INSTRUCTIONS TO FOLLOW: Look through the records below and copy each line that includes the word "vector".

ENTRIES PROVIDED:
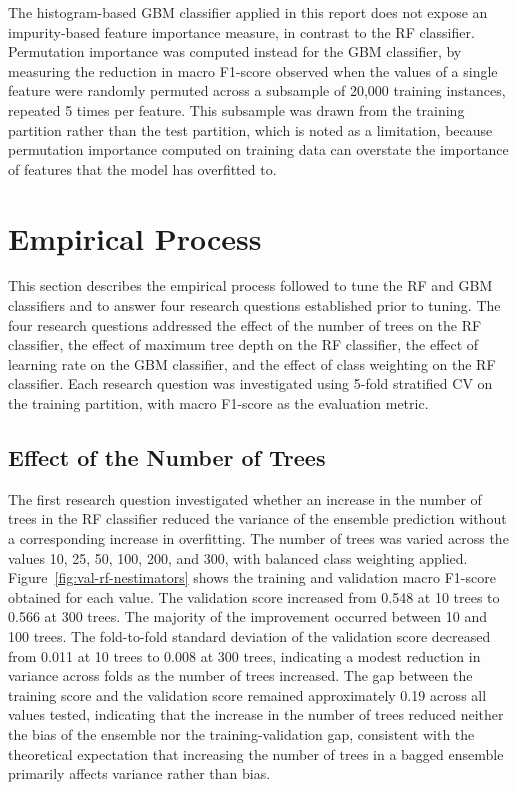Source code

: \documentclass[conference,10pt]{IEEEtran}
\begin{document}
The histogram-based GBM classifier applied in this report does not expose an impurity-based feature importance measure, in contrast to the RF classifier. Permutation importance was computed instead for the GBM classifier, by measuring the reduction in macro F1-score observed when the values of a single feature were randomly permuted across a subsample of 20,000 training instances, repeated 5 times per feature. This subsample was drawn from the training partition rather than the test partition, which is noted as a limitation, because permutation importance computed on training data can overstate the importance of features that the model has overfitted to.

\section{Empirical Process}
\label{sec:empirical}
This section describes the empirical process followed to tune the RF and GBM classifiers and to answer four research questions established prior to tuning. The four research questions addressed the effect of the number of trees on the RF classifier, the effect of maximum tree depth on the RF classifier, the effect of learning rate on the GBM classifier, and the effect of class weighting on the RF classifier. Each research question was investigated using 5-fold stratified CV on the training partition, with macro F1-score as the evaluation metric.

\subsection{Effect of the Number of Trees}
The first research question investigated whether an increase in the number of trees in the RF classifier reduced the variance of the ensemble prediction without a corresponding increase in overfitting. The number of trees was varied across the values 10, 25, 50, 100, 200, and 300, with balanced class weighting applied. Figure~\ref{fig:val-rf-nestimators} shows the training and validation macro F1-score obtained for each value. The validation score increased from 0.548 at 10 trees to 0.566 at 300 trees. The majority of the improvement occurred between 10 and 100 trees. The fold-to-fold standard deviation of the validation score decreased from 0.011 at 10 trees to 0.008 at 300 trees, indicating a modest reduction in variance across folds as the number of trees increased. The gap between the training score and the validation score remained approximately 0.19 across all values tested, indicating that the increase in the number of trees reduced neither the bias of the ensemble nor the training-validation gap, consistent with the theoretical expectation that increasing the number of trees in a bagged ensemble primarily affects variance rather than bias.
\end{document}
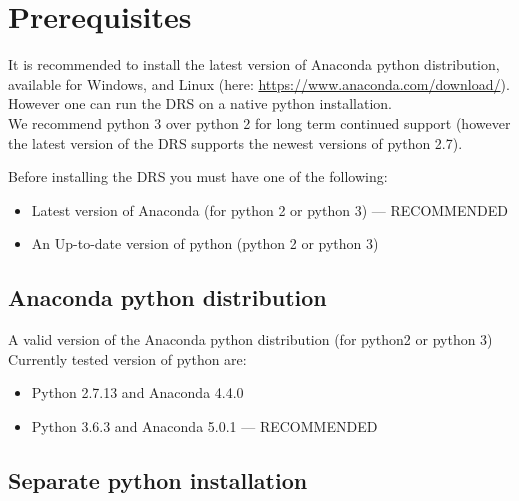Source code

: \clearpage
\newpage
\section{Prerequisites}
\label{ch:install:prerequisites}

It is recommended to install the latest version of Anaconda python distribution, available for Windows, \mac and Linux (here: \url{https://www.anaconda.com/download/}). However one can run the DRS on a native python installation. \\

\noindent We recommend python 3 over python 2 for long term continued support (however the latest version of the DRS supports the newest versions of python 2.7).

\begin{note}
Before installing the DRS you must have one of the following:
\begin{itemize}
\item Latest version of Anaconda (for python 2 or python 3) --- RECOMMENDED
\item An Up-to-date version of python (python 2 or python 3)
\end{itemize}
\end{note}


\subsection{Anaconda python distribution}
\label{ch:install:prerequisites:anaconda}

A valid version of the Anaconda python distribution (for python2 or python 3)
\noindent Currently tested version of python are:
\begin{itemize}
\item Python 2.7.13 and Anaconda 4.4.0
\item Python 3.6.3 and Anaconda 5.0.1 --- RECOMMENDED
\end{itemize}



\subsection{Separate python installation}
\label{ch:install:prerequisites:separate_python}

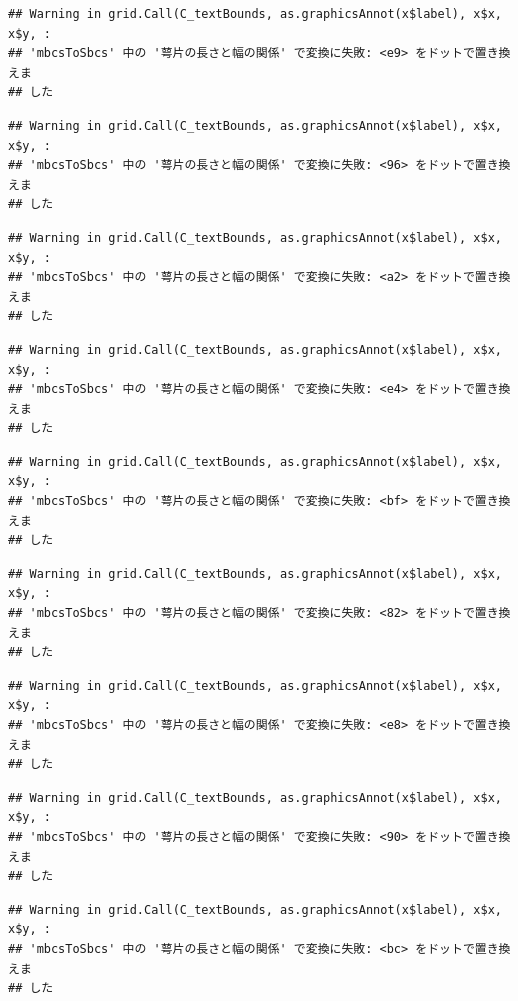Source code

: \documentclass[
]{book}
\begin{document}
\begin{verbatim}
## Warning in grid.Call(C_textBounds, as.graphicsAnnot(x$label), x$x, x$y, :
## 'mbcsToSbcs' 中の '萼片の長さと幅の関係' で変換に失敗: <e9> をドットで置き換えま
## した
\end{verbatim}

\begin{verbatim}
## Warning in grid.Call(C_textBounds, as.graphicsAnnot(x$label), x$x, x$y, :
## 'mbcsToSbcs' 中の '萼片の長さと幅の関係' で変換に失敗: <96> をドットで置き換えま
## した
\end{verbatim}

\begin{verbatim}
## Warning in grid.Call(C_textBounds, as.graphicsAnnot(x$label), x$x, x$y, :
## 'mbcsToSbcs' 中の '萼片の長さと幅の関係' で変換に失敗: <a2> をドットで置き換えま
## した
\end{verbatim}

\begin{verbatim}
## Warning in grid.Call(C_textBounds, as.graphicsAnnot(x$label), x$x, x$y, :
## 'mbcsToSbcs' 中の '萼片の長さと幅の関係' で変換に失敗: <e4> をドットで置き換えま
## した
\end{verbatim}

\begin{verbatim}
## Warning in grid.Call(C_textBounds, as.graphicsAnnot(x$label), x$x, x$y, :
## 'mbcsToSbcs' 中の '萼片の長さと幅の関係' で変換に失敗: <bf> をドットで置き換えま
## した
\end{verbatim}

\begin{verbatim}
## Warning in grid.Call(C_textBounds, as.graphicsAnnot(x$label), x$x, x$y, :
## 'mbcsToSbcs' 中の '萼片の長さと幅の関係' で変換に失敗: <82> をドットで置き換えま
## した
\end{verbatim}

\begin{verbatim}
## Warning in grid.Call(C_textBounds, as.graphicsAnnot(x$label), x$x, x$y, :
## 'mbcsToSbcs' 中の '萼片の長さと幅の関係' で変換に失敗: <e8> をドットで置き換えま
## した
\end{verbatim}

\begin{verbatim}
## Warning in grid.Call(C_textBounds, as.graphicsAnnot(x$label), x$x, x$y, :
## 'mbcsToSbcs' 中の '萼片の長さと幅の関係' で変換に失敗: <90> をドットで置き換えま
## した
\end{verbatim}

\begin{verbatim}
## Warning in grid.Call(C_textBounds, as.graphicsAnnot(x$label), x$x, x$y, :
## 'mbcsToSbcs' 中の '萼片の長さと幅の関係' で変換に失敗: <bc> をドットで置き換えま
## した
\end{verbatim}
\end{document}
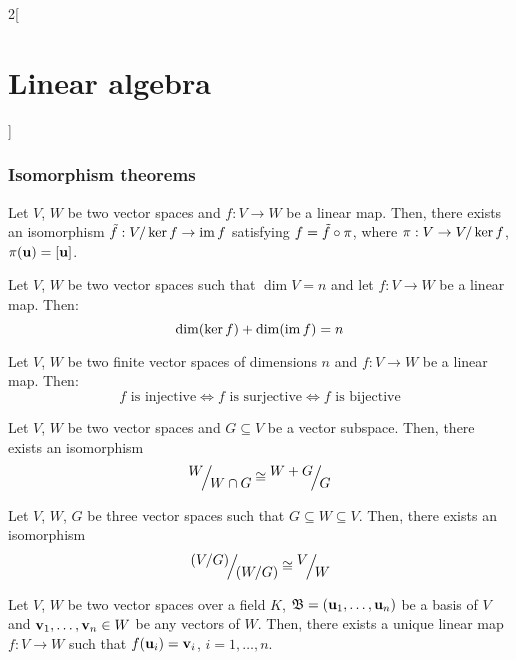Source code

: \documentclass[../../../main.tex]{subfiles}
\begin{document}
\begin{multicols}{2}[\section{Linear algebra}]
  \subsubsection*{Isomorphism theorems}
  \begin{theorem}
    Let $V$, $W$ be two vector spaces and $f:V\rightarrow W$ be a linear map. Then, there exists an isomorphism $\Tilde{f}:\quot{V}{\ker f}\rightarrow \im f$ satisfying $f=\Tilde{f}\circ\pi$, where $\pi:V\rightarrow \quot{V}{\ker f}$, $\pi(\vb{u})=[\vb{u}]$.
    \begin{center}
      \begin{minipage}{\linewidth}
        \centering
        
      \end{minipage}
    \end{center}
  \end{theorem}
  \begin{corollary}
    Let $V$, $W$ be two vector spaces such that $\dim V=n$ and let $f:V\rightarrow W$ be a linear map. Then: $$\dim(\ker f)+\dim(\operatorname{im} f)=n$$
  \end{corollary}
  \begin{corollary}
    Let $V$, $W$ be two finite vector spaces of dimensions $n$ and $f:V\rightarrow W$ be a linear map. Then: $$f\text{ is injective}\iff f\text{ is surjective}\iff f\text{ is bijective}$$
  \end{corollary}
  \begin{theorem}
    Let $V$, $W$ be two vector spaces and $G\subseteq V$ be a vector subspace. Then, there exists an isomorphism $$\quot{W}{W\cap G}\cong\quot{W+G}{G}$$
  \end{theorem}
  \begin{theorem}
    Let $V$, $W$, $G$ be three vector spaces such that $G\subseteq W\subseteq V$. Then, there exists an isomorphism $$\quot{{(\textstyle\quot{V}{G})}}{{(\textstyle\quot{W}{G})}}\cong\quot{V}{W}$$
  \end{theorem}
  \begin{theorem}
    Let $V$, $W$ be two vector spaces over a field $K$, $\mathfrak{B}=(\vb{u}_1,\ldots,\vb{u}_n)$ be a basis of $V$ and $\vb{v}_1,\ldots,\vb{v}_n\in W$ be any vectors of $W$. Then, there exists a unique linear map $f:V\rightarrow W$ such that $f(\vb{u}_i)=\vb{v}_i$, $i=1,\ldots,n$.
  \end{theorem}

\end{multicols}
\end{document}
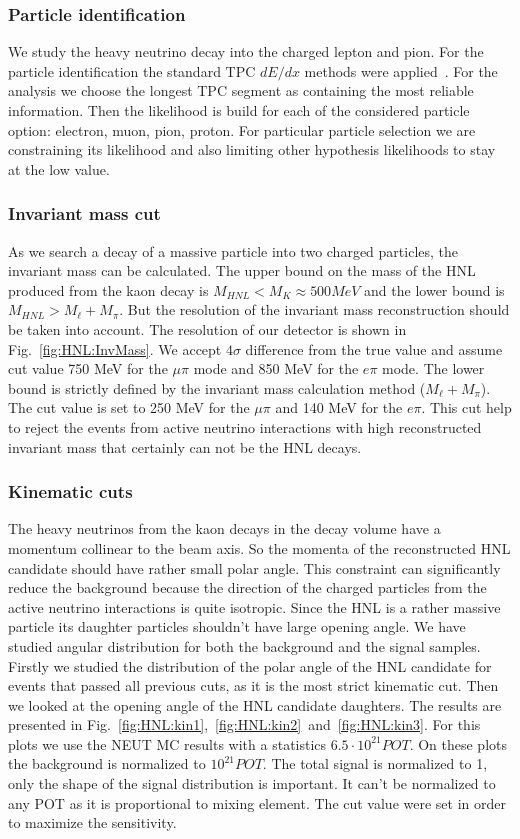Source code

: \documentclass[../main.tex]{subfiles}
\begin{document}
\subsubsection{Particle identification}
We study the heavy neutrino decay into the charged lepton and pion. For the particle identification the standard TPC $dE/dx$ methods were applied~\cite{Abgrall2011}. For the analysis we choose the longest TPC segment as containing the most reliable information. Then the likelihood is build for each of the considered particle option: electron, muon, pion, proton. For particular particle selection we are constraining its likelihood and also limiting other hypothesis likelihoods to stay at the low value.

\subsubsection{Invariant mass cut}
As we search a decay of a massive particle into two charged particles, the invariant mass can be calculated. The upper bound on the mass of the HNL produced from the kaon decay is $M_{HNL}<M_K\approx500MeV$ and the lower bound is $M_{HNL}>M_\ell+M_\pi$. But the resolution of the invariant mass reconstruction should be taken into account. The resolution of our detector is shown in Fig.~\ref{fig:HNL:InvMass}. We accept $4\sigma$ difference from the true value and assume cut value 750 MeV for the $\mu\pi$ mode and 850 MeV for the $e\pi$ mode. The lower bound is strictly defined by the invariant mass calculation method ($M_\ell+M_\pi$). The cut value is set to 250 MeV for the $\mu\pi$ and 140 MeV for the $e\pi$. This cut help to reject the events from active neutrino interactions with high reconstructed invariant mass that certainly can not be the HNL decays.

\subsubsection{Kinematic cuts}
The heavy neutrinos from the kaon decays in the decay volume have a momentum collinear to the beam axis. So the momenta of the reconstructed HNL candidate should have rather small polar angle. This constraint can significantly reduce the background because the direction of the charged particles from the active neutrino interactions is quite isotropic. Since the HNL is a rather massive particle its daughter particles shouldn't have large opening angle. We have studied angular distribution for both the background and the signal samples. Firstly we studied the distribution of the polar angle of the HNL candidate for events that passed all previous cuts, as it is the most strict kinematic cut. Then we looked at the opening angle of the HNL candidate daughters. The results are presented in Fig.~\ref{fig:HNL:kin1},~\ref{fig:HNL:kin2}~and~\ref{fig:HNL:kin3}. For this plots we use the NEUT MC results with a statistics $6.5\cdot 10^{21} POT$. On these plots the background is normalized to $10^{21}POT$. The total signal is normalized to 1, only the shape of the signal distribution is important. It can't be normalized to any POT as it is proportional to mixing element. The cut value were set in order to maximize the sensitivity.
\end{document}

FINAL ANSWER:
    Let $V$, $W$ be two vector spaces and $f:V\rightarrow W$ be a linear map. Then, there exists an isomorphism $\Tilde{f}:\quot{V}{\ker f}\rightarrow \im f$ satisfying $f=\Tilde{f}\circ\pi$, where $\pi:V\rightarrow \quot{V}{\ker f}$, $\pi(\vb{u})=[\vb{u}]$.
    Let $V$, $W$ be two vector spaces such that $\dim V=n$ and let $f:V\rightarrow W$ be a linear map. Then: $$\dim(\ker f)+\dim(\operatorname{im} f)=n$$
    Let $V$, $W$ be two finite vector spaces of dimensions $n$ and $f:V\rightarrow W$ be a linear map. Then: $$f\text{ is injective}\iff f\text{ is surjective}\iff f\text{ is bijective}$$
    Let $V$, $W$ be two vector spaces and $G\subseteq V$ be a vector subspace. Then, there exists an isomorphism $$\quot{W}{W\cap G}\cong\quot{W+G}{G}$$
    Let $V$, $W$, $G$ be three vector spaces such that $G\subseteq W\subseteq V$. Then, there exists an isomorphism $$\quot{{(\textstyle\quot{V}{G})}}{{(\textstyle\quot{W}{G})}}\cong\quot{V}{W}$$
    Let $V$, $W$ be two vector spaces over a field $K$, $\mathfrak{B}=(\vb{u}_1,\ldots,\vb{u}_n)$ be a basis of $V$ and $\vb{v}_1,\ldots,\vb{v}_n\in W$ be any vectors of $W$. Then, there exists a unique linear map $f:V\rightarrow W$ such that $f(\vb{u}_i)=\vb{v}_i$, $i=1,\ldots,n$.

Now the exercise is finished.